### YOUR OBJECTIVE
For this listing, the lines between the one holding "his income-producing activity)." and the one holding "Certain business use", inclusive, must be set down exactly.

== Segment start ==

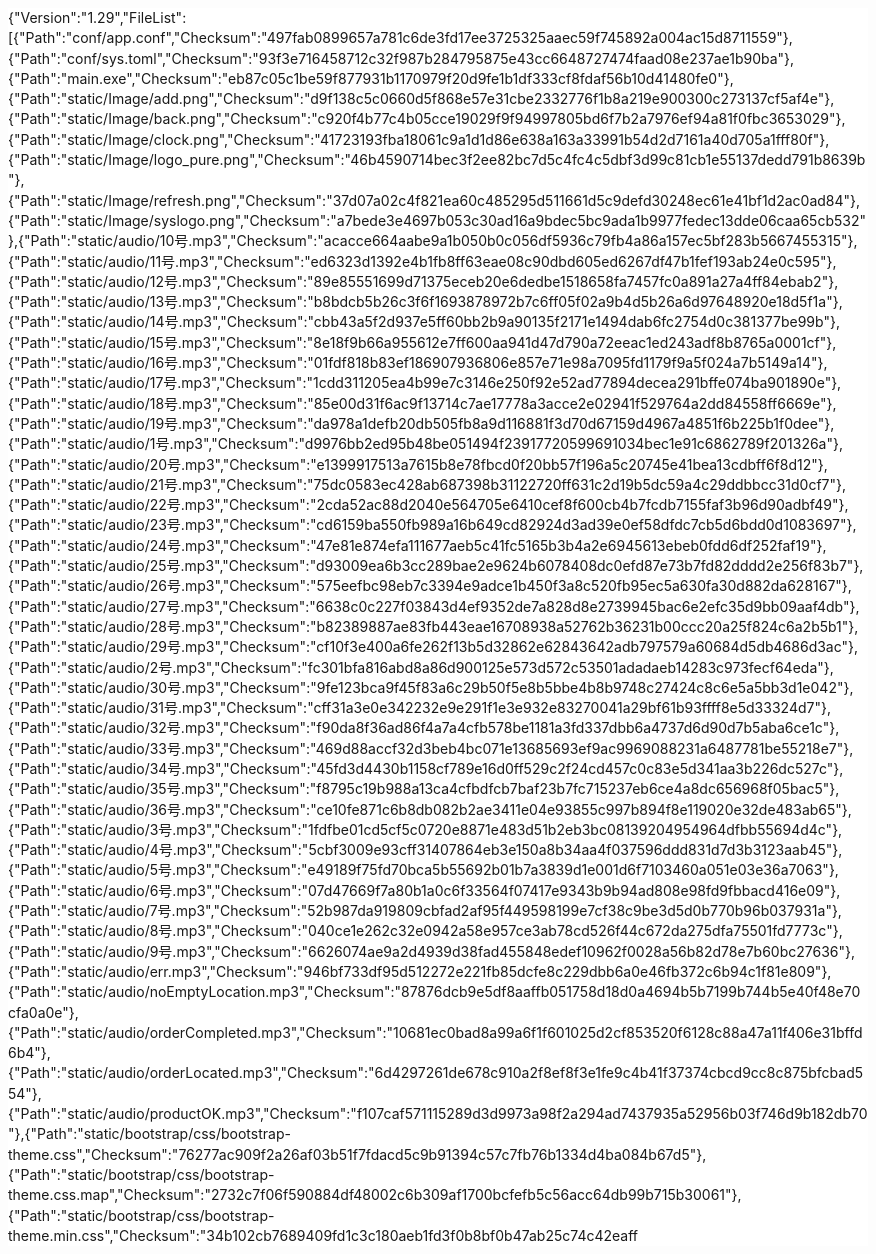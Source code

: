 {"Version":"1.29","FileList":[{"Path":"conf/app.conf","Checksum":"497fab0899657a781c6de3fd17ee3725325aaec59f745892a004ac15d8711559"},{"Path":"conf/sys.toml","Checksum":"93f3e716458712c32f987b284795875e43cc6648727474faad08e237ae1b90ba"},{"Path":"main.exe","Checksum":"eb87c05c1be59f877931b1170979f20d9fe1b1df333cf8fdaf56b10d41480fe0"},{"Path":"static/Image/add.png","Checksum":"d9f138c5c0660d5f868e57e31cbe2332776f1b8a219e900300c273137cf5af4e"},{"Path":"static/Image/back.png","Checksum":"c920f4b77c4b05cce19029f9f94997805bd6f7b2a7976ef94a81f0fbc3653029"},{"Path":"static/Image/clock.png","Checksum":"41723193fba18061c9a1d1d86e638a163a33991b54d2d7161a40d705a1fff80f"},{"Path":"static/Image/logo_pure.png","Checksum":"46b4590714bec3f2ee82bc7d5c4fc4c5dbf3d99c81cb1e55137dedd791b8639b"},{"Path":"static/Image/refresh.png","Checksum":"37d07a02c4f821ea60c485295d511661d5c9defd30248ec61e41bf1d2ac0ad84"},{"Path":"static/Image/syslogo.png","Checksum":"a7bede3e4697b053c30ad16a9bdec5bc9ada1b9977fedec13dde06caa65cb532"},{"Path":"static/audio/10号.mp3","Checksum":"acacce664aabe9a1b050b0c056df5936c79fb4a86a157ec5bf283b5667455315"},{"Path":"static/audio/11号.mp3","Checksum":"ed6323d1392e4b1fb8ff63eae08c90dbd605ed6267df47b1fef193ab24e0c595"},{"Path":"static/audio/12号.mp3","Checksum":"89e85551699d71375eceb20e6dedbe1518658fa7457fc0a891a27a4ff84ebab2"},{"Path":"static/audio/13号.mp3","Checksum":"b8bdcb5b26c3f6f1693878972b7c6ff05f02a9b4d5b26a6d97648920e18d5f1a"},{"Path":"static/audio/14号.mp3","Checksum":"cbb43a5f2d937e5ff60bb2b9a90135f2171e1494dab6fc2754d0c381377be99b"},{"Path":"static/audio/15号.mp3","Checksum":"8e18f9b66a955612e7ff600aa941d47d790a72eeac1ed243adf8b8765a0001cf"},{"Path":"static/audio/16号.mp3","Checksum":"01fdf818b83ef186907936806e857e71e98a7095fd1179f9a5f024a7b5149a14"},{"Path":"static/audio/17号.mp3","Checksum":"1cdd311205ea4b99e7c3146e250f92e52ad77894decea291bffe074ba901890e"},{"Path":"static/audio/18号.mp3","Checksum":"85e00d31f6ac9f13714c7ae17778a3acce2e02941f529764a2dd84558ff6669e"},{"Path":"static/audio/19号.mp3","Checksum":"da978a1defb20db505fb8a9d116881f3d70d67159d4967a4851f6b225b1f0dee"},{"Path":"static/audio/1号.mp3","Checksum":"d9976bb2ed95b48be051494f23917720599691034bec1e91c6862789f201326a"},{"Path":"static/audio/20号.mp3","Checksum":"e1399917513a7615b8e78fbcd0f20bb57f196a5c20745e41bea13cdbff6f8d12"},{"Path":"static/audio/21号.mp3","Checksum":"75dc0583ec428ab687398b31122720ff631c2d19b5dc59a4c29ddbbcc31d0cf7"},{"Path":"static/audio/22号.mp3","Checksum":"2cda52ac88d2040e564705e6410cef8f600cb4b7fcdb7155faf3b96d90adbf49"},{"Path":"static/audio/23号.mp3","Checksum":"cd6159ba550fb989a16b649cd82924d3ad39e0ef58dfdc7cb5d6bdd0d1083697"},{"Path":"static/audio/24号.mp3","Checksum":"47e81e874efa111677aeb5c41fc5165b3b4a2e6945613ebeb0fdd6df252faf19"},{"Path":"static/audio/25号.mp3","Checksum":"d93009ea6b3cc289bae2e9624b6078408dc0efd87e73b7fd82dddd2e256f83b7"},{"Path":"static/audio/26号.mp3","Checksum":"575eefbc98eb7c3394e9adce1b450f3a8c520fb95ec5a630fa30d882da628167"},{"Path":"static/audio/27号.mp3","Checksum":"6638c0c227f03843d4ef9352de7a828d8e2739945bac6e2efc35d9bb09aaf4db"},{"Path":"static/audio/28号.mp3","Checksum":"b82389887ae83fb443eae16708938a52762b36231b00ccc20a25f824c6a2b5b1"},{"Path":"static/audio/29号.mp3","Checksum":"cf10f3e400a6fe262f13b5d32862e62843642adb797579a60684d5db4686d3ac"},{"Path":"static/audio/2号.mp3","Checksum":"fc301bfa816abd8a86d900125e573d572c53501adadaeb14283c973fecf64eda"},{"Path":"static/audio/30号.mp3","Checksum":"9fe123bca9f45f83a6c29b50f5e8b5bbe4b8b9748c27424c8c6e5a5bb3d1e042"},{"Path":"static/audio/31号.mp3","Checksum":"cff31a3e0e342232e9e291f1e3e932e83270041a29bf61b93ffff8e5d33324d7"},{"Path":"static/audio/32号.mp3","Checksum":"f90da8f36ad86f4a7a4cfb578be1181a3fd337dbb6a4737d6d90d7b5aba6ce1c"},{"Path":"static/audio/33号.mp3","Checksum":"469d88accf32d3beb4bc071e13685693ef9ac9969088231a6487781be55218e7"},{"Path":"static/audio/34号.mp3","Checksum":"45fd3d4430b1158cf789e16d0ff529c2f24cd457c0c83e5d341aa3b226dc527c"},{"Path":"static/audio/35号.mp3","Checksum":"f8795c19b988a13ca4cfbdfcb7baf23b7fc715237eb6ce4a8dc656968f05bac5"},{"Path":"static/audio/36号.mp3","Checksum":"ce10fe871c6b8db082b2ae3411e04e93855c997b894f8e119020e32de483ab65"},{"Path":"static/audio/3号.mp3","Checksum":"1fdfbe01cd5cf5c0720e8871e483d51b2eb3bc08139204954964dfbb55694d4c"},{"Path":"static/audio/4号.mp3","Checksum":"5cbf3009e93cff31407864eb3e150a8b34aa4f037596ddd831d7d3b3123aab45"},{"Path":"static/audio/5号.mp3","Checksum":"e49189f75fd70bca5b55692b01b7a3839d1e001d6f7103460a051e03e36a7063"},{"Path":"static/audio/6号.mp3","Checksum":"07d47669f7a80b1a0c6f33564f07417e9343b9b94ad808e98fd9fbbacd416e09"},{"Path":"static/audio/7号.mp3","Checksum":"52b987da919809cbfad2af95f449598199e7cf38c9be3d5d0b770b96b037931a"},{"Path":"static/audio/8号.mp3","Checksum":"040ce1e262c32e0942a58e957ce3ab78cd526f44c672da275dfa75501fd7773c"},{"Path":"static/audio/9号.mp3","Checksum":"6626074ae9a2d4939d38fad455848edef10962f0028a56b82d78e7b60bc27636"},{"Path":"static/audio/err.mp3","Checksum":"946bf733df95d512272e221fb85dcfe8c229dbb6a0e46fb372c6b94c1f81e809"},{"Path":"static/audio/noEmptyLocation.mp3","Checksum":"87876dcb9e5df8aaffb051758d18d0a4694b5b7199b744b5e40f48e70cfa0a0e"},{"Path":"static/audio/orderCompleted.mp3","Checksum":"10681ec0bad8a99a6f1f601025d2cf853520f6128c88a47a11f406e31bffd6b4"},{"Path":"static/audio/orderLocated.mp3","Checksum":"6d4297261de678c910a2f8ef8f3e1fe9c4b41f37374cbcd9cc8c875bfcbad554"},{"Path":"static/audio/productOK.mp3","Checksum":"f107caf571115289d3d9973a98f2a294ad7437935a52956b03f746d9b182db70"},{"Path":"static/bootstrap/css/bootstrap-theme.css","Checksum":"76277ac909f2a26af03b51f7fdacd5c9b91394c57c7fb76b1334d4ba084b67d5"},{"Path":"static/bootstrap/css/bootstrap-theme.css.map","Checksum":"2732c7f06f590884df48002c6b309af1700bcfefb5c56acc64db99b715b30061"},{"Path":"static/bootstrap/css/bootstrap-theme.min.css","Checksum":"34b102cb7689409fd1c3c180aeb1fd3f0b8bf0b47ab25c74c42eaff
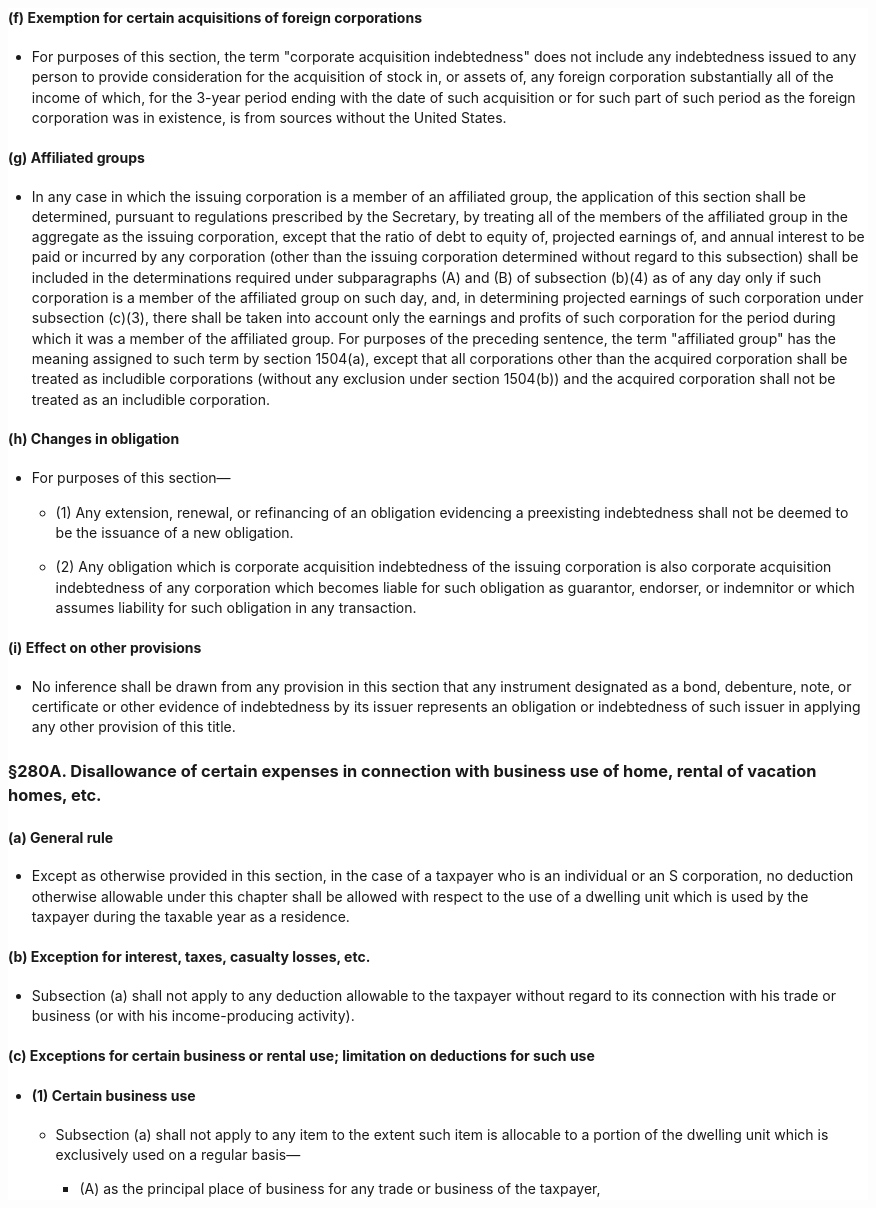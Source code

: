 #### (f) Exemption for certain acquisitions of foreign corporations
* For purposes of this section, the term "corporate acquisition indebtedness" does not include any indebtedness issued to any person to provide consideration for the acquisition of stock in, or assets of, any foreign corporation substantially all of the income of which, for the 3-year period ending with the date of such acquisition or for such part of such period as the foreign corporation was in existence, is from sources without the United States.

#### (g) Affiliated groups
* In any case in which the issuing corporation is a member of an affiliated group, the application of this section shall be determined, pursuant to regulations prescribed by the Secretary, by treating all of the members of the affiliated group in the aggregate as the issuing corporation, except that the ratio of debt to equity of, projected earnings of, and annual interest to be paid or incurred by any corporation (other than the issuing corporation determined without regard to this subsection) shall be included in the determinations required under subparagraphs (A) and (B) of subsection (b)(4) as of any day only if such corporation is a member of the affiliated group on such day, and, in determining projected earnings of such corporation under subsection (c)(3), there shall be taken into account only the earnings and profits of such corporation for the period during which it was a member of the affiliated group. For purposes of the preceding sentence, the term "affiliated group" has the meaning assigned to such term by section 1504(a), except that all corporations other than the acquired corporation shall be treated as includible corporations (without any exclusion under section 1504(b)) and the acquired corporation shall not be treated as an includible corporation.

#### (h) Changes in obligation
* For purposes of this section—

  * (1) Any extension, renewal, or refinancing of an obligation evidencing a preexisting indebtedness shall not be deemed to be the issuance of a new obligation.

  * (2) Any obligation which is corporate acquisition indebtedness of the issuing corporation is also corporate acquisition indebtedness of any corporation which becomes liable for such obligation as guarantor, endorser, or indemnitor or which assumes liability for such obligation in any transaction.

#### (i) Effect on other provisions
* No inference shall be drawn from any provision in this section that any instrument designated as a bond, debenture, note, or certificate or other evidence of indebtedness by its issuer represents an obligation or indebtedness of such issuer in applying any other provision of this title.

### §280A. Disallowance of certain expenses in connection with business use of home, rental of vacation homes, etc.
#### (a) General rule
* Except as otherwise provided in this section, in the case of a taxpayer who is an individual or an S corporation, no deduction otherwise allowable under this chapter shall be allowed with respect to the use of a dwelling unit which is used by the taxpayer during the taxable year as a residence.

#### (b) Exception for interest, taxes, casualty losses, etc.
* Subsection (a) shall not apply to any deduction allowable to the taxpayer without regard to its connection with his trade or business (or with his income-producing activity).

#### (c) Exceptions for certain business or rental use; limitation on deductions for such use
* #### (1) Certain business use
  * Subsection (a) shall not apply to any item to the extent such item is allocable to a portion of the dwelling unit which is exclusively used on a regular basis—

    * (A) as the principal place of business for any trade or business of the taxpayer,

== Segment end ==

### REPLY
* Subsection (a) shall not apply to any deduction allowable to the taxpayer without regard to its connection with his trade or business (or with his income-producing activity).

#### (c) Exceptions for certain business or rental use; limitation on deductions for such use
* #### (1) Certain business use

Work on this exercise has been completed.